What basin is that? Gilbert/Beaver Creek? Henry's Fork? It looks very familiar like Cliff Lake.

Boots...well I decided to purchase these last night:

http://www.cabelas.com/product/Home...rd1208037&WTz_l=SBC;BRprd1208037;cat105543180

Gotta love the 2.4 lbs./pair compared to my old pair of [email protected]#$ stompers that weighed like 2-3 lbs. each. Also purchased some merino wool socks so we'll see how they work out. Thanks for the suggestions everyone!


----------



## wyogoob (Sep 7, 2007)

BirdDogger said:


> ................................ I slather my Perfekt Hunters with Obenhauf's Heavy Duty LP a few days before the hunt. I've never gotten wet feet, even in thick snow.
> .......................................quote]
> 
> I love it when you talk dirty.


----------



## wyogoob (Sep 7, 2007)

Yahtahay said:


> ...........................
> What basin is that? Gilbert/Beaver Creek? Henry's Fork? It looks very familiar like Cliff Lake.
> 
> Boots...well I decided to purchase these last night:
> ...


Which Cliff Lake? I know of 3 in the Uintas. It's Deadhorse Lake.
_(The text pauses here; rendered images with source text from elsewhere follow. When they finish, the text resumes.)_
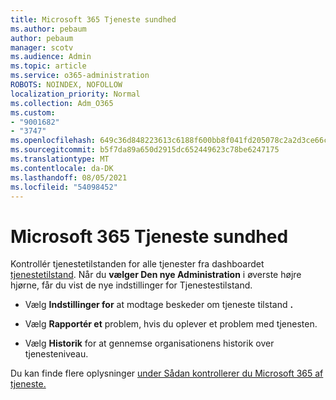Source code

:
 ```yaml
---
title: Microsoft 365 Tjeneste sundhed
ms.author: pebaum
author: pebaum
manager: scotv
ms.audience: Admin
ms.topic: article
ms.service: o365-administration
ROBOTS: NOINDEX, NOFOLLOW
localization_priority: Normal
ms.collection: Adm_O365
ms.custom:
- "9001682"
- "3747"
ms.openlocfilehash: 649c36d848223613c6188f600bb8f041fd205078c2a2d3ce66cb3387a4f84bd7
ms.sourcegitcommit: b5f7da89a650d2915dc652449623c78be6247175
ms.translationtype: MT
ms.contentlocale: da-DK
ms.lasthandoff: 08/05/2021
ms.locfileid: "54098452"
---
```

# <a name="microsoft-365-service-health"></a>Microsoft 365 Tjeneste sundhed


Kontrollér tjenestetilstanden for alle tjenester fra dashboardet [tjenestetilstand](https://admin.microsoft.com/Adminportal/Home?source=applauncher#/servicehealth). Når du **vælger Den nye Administration** i øverste højre hjørne, får du vist de nye indstillinger for Tjenestestilstand.

- Vælg **Indstillinger for** at modtage beskeder om tjeneste tilstand **.**

- Vælg **Rapportér et** problem, hvis du oplever et problem med tjenesten.

- Vælg **Historik** for at gennemse organisationens historik over tjenesteniveau. 

Du kan finde flere oplysninger [under Sådan kontrollerer du Microsoft 365 af tjeneste.](https://docs.microsoft.com/office365/enterprise/view-service-health)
Looks like a nice pair of boots. Keep us posted.


----------



## AF CYN (Mar 19, 2009)

The weather got a little dicey up by Strawberry as well. I finally decided I had had enough lightning and decided to book it down off the mountain. By the time I got down to the Forest Service Trail, it had started to blow over so I turned around and headed right back up :roll: . 

For blisters, a pair of poly sock liners and a quality sock work wonders. I really like Thorlo socks. 
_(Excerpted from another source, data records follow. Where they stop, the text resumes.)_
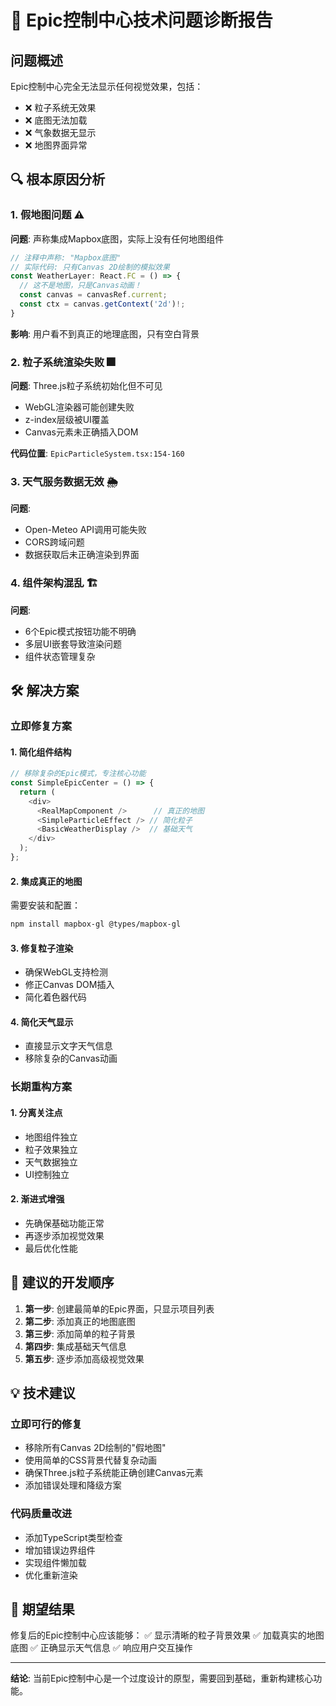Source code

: # 🚨 Epic控制中心技术问题诊断报告

## 问题概述
Epic控制中心完全无法显示任何视觉效果，包括：
- ❌ 粒子系统无效果
- ❌ 底图无法加载  
- ❌ 气象数据无显示
- ❌ 地图界面异常

## 🔍 根本原因分析

### 1. **假地图问题** ⚠️
**问题**: 声称集成Mapbox底图，实际上没有任何地图组件
```typescript
// 注释中声称: "Mapbox底图"
// 实际代码: 只有Canvas 2D绘制的模拟效果
const WeatherLayer: React.FC = () => {
  // 这不是地图，只是Canvas动画！
  const canvas = canvasRef.current;
  const ctx = canvas.getContext('2d')!;
}
```

**影响**: 用户看不到真正的地理底图，只有空白背景

### 2. **粒子系统渲染失败** 🎆
**问题**: Three.js粒子系统初始化但不可见
- WebGL渲染器可能创建失败
- z-index层级被UI覆盖
- Canvas元素未正确插入DOM

**代码位置**: `EpicParticleSystem.tsx:154-160`

### 3. **天气服务数据无效** 🌦️
**问题**: 
- Open-Meteo API调用可能失败
- CORS跨域问题
- 数据获取后未正确渲染到界面

### 4. **组件架构混乱** 🏗️
**问题**: 
- 6个Epic模式按钮功能不明确
- 多层UI嵌套导致渲染问题
- 组件状态管理复杂

## 🛠️ 解决方案

### 立即修复方案

#### 1. 简化组件结构
```typescript
// 移除复杂的Epic模式，专注核心功能
const SimpleEpicCenter = () => {
  return (
    <div>
      <RealMapComponent />      // 真正的地图
      <SimpleParticleEffect /> // 简化粒子
      <BasicWeatherDisplay />  // 基础天气
    </div>
  );
};
```

#### 2. 集成真正的地图
需要安装和配置：
```bash
npm install mapbox-gl @types/mapbox-gl
```

#### 3. 修复粒子渲染
- 确保WebGL支持检测
- 修正Canvas DOM插入
- 简化着色器代码

#### 4. 简化天气显示
- 直接显示文字天气信息
- 移除复杂的Canvas动画

### 长期重构方案

#### 1. 分离关注点
- 地图组件独立
- 粒子效果独立  
- 天气数据独立
- UI控制独立

#### 2. 渐进式增强
- 先确保基础功能正常
- 再逐步添加视觉效果
- 最后优化性能

## 🎯 建议的开发顺序

1. **第一步**: 创建最简单的Epic界面，只显示项目列表
2. **第二步**: 添加真正的地图底图
3. **第三步**: 添加简单的粒子背景
4. **第四步**: 集成基础天气信息
5. **第五步**: 逐步添加高级视觉效果

## 💡 技术建议

### 立即可行的修复
- 移除所有Canvas 2D绘制的"假地图"
- 使用简单的CSS背景代替复杂动画
- 确保Three.js粒子系统能正确创建Canvas元素
- 添加错误处理和降级方案

### 代码质量改进
- 添加TypeScript类型检查
- 增加错误边界组件
- 实现组件懒加载
- 优化重新渲染

## 🚀 期望结果

修复后的Epic控制中心应该能够：
✅ 显示清晰的粒子背景效果
✅ 加载真实的地图底图
✅ 正确显示天气信息
✅ 响应用户交互操作

---

**结论**: 当前Epic控制中心是一个过度设计的原型，需要回到基础，重新构建核心功能。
For lightning, squat on the balls of your feet under an even canopy of trees--an isolated tall tree, open field, or ridgeline are dangerous places to be when the lightning starts striking all around you. I honestly think being stuck in a lightning storm is one of the more alarming outdoor experiences one can have. Glad you made it out safe. :shock:


----------



## Yahtahay (Jul 3, 2008)

> Which Cliff Lake? I know of 3 in the Uintas. It's Deadhorse Lake.


Cliff Lake up Henry's Fork at the base of Henry's Fork Peak. Deadhorse Lake is where, middle fork of the Blacks Fork or?


----------



## Yahtahay (Jul 3, 2008)

> I honestly think being stuck in a lightning storm is one of the more alarming outdoor experiences one can have. Glad you made it out safe.


I second that notion, lightning scares the bejesus outta me especially when I'm near a peak and you hear the thunder before you see the lightning! Honestly there were a few times I even prayed I was going to make it out okay because it was NUTS! I [email protected]#$ you not, golf ball sized hail was coming down and it flooded the floor 3" deep within 5 minutes while I was being pelted by what portion of my body still stuck out from beneath the downed tree. Had a few bounce off the ground and smack me in the eye as well while under that downed tree, it sucked.


----------



## wyogoob (Sep 7, 2007)

Yahtahay said:


> > Which Cliff Lake? I know of 3 in the Uintas. It's Deadhorse Lake.
> 
> 
> Cliff Lake up Henry's Fork at the base of Henry's Fork Peak. Deadhorse Lake is where, middle fork of the Blacks Fork or?


West Fork of the Black' Fork


----------



## LaytonArcher (Jul 13, 2009)

I to was on the slope this past weekend. Just made it back to the tent when everything broke loose.

Gotta love the Uintas.


----------



## buckley (Aug 14, 2011)

i was also on the north slope, and right around lonetree aswell. and man that was a crazy storm. The only bucks i ever saw was on friday evening.


----------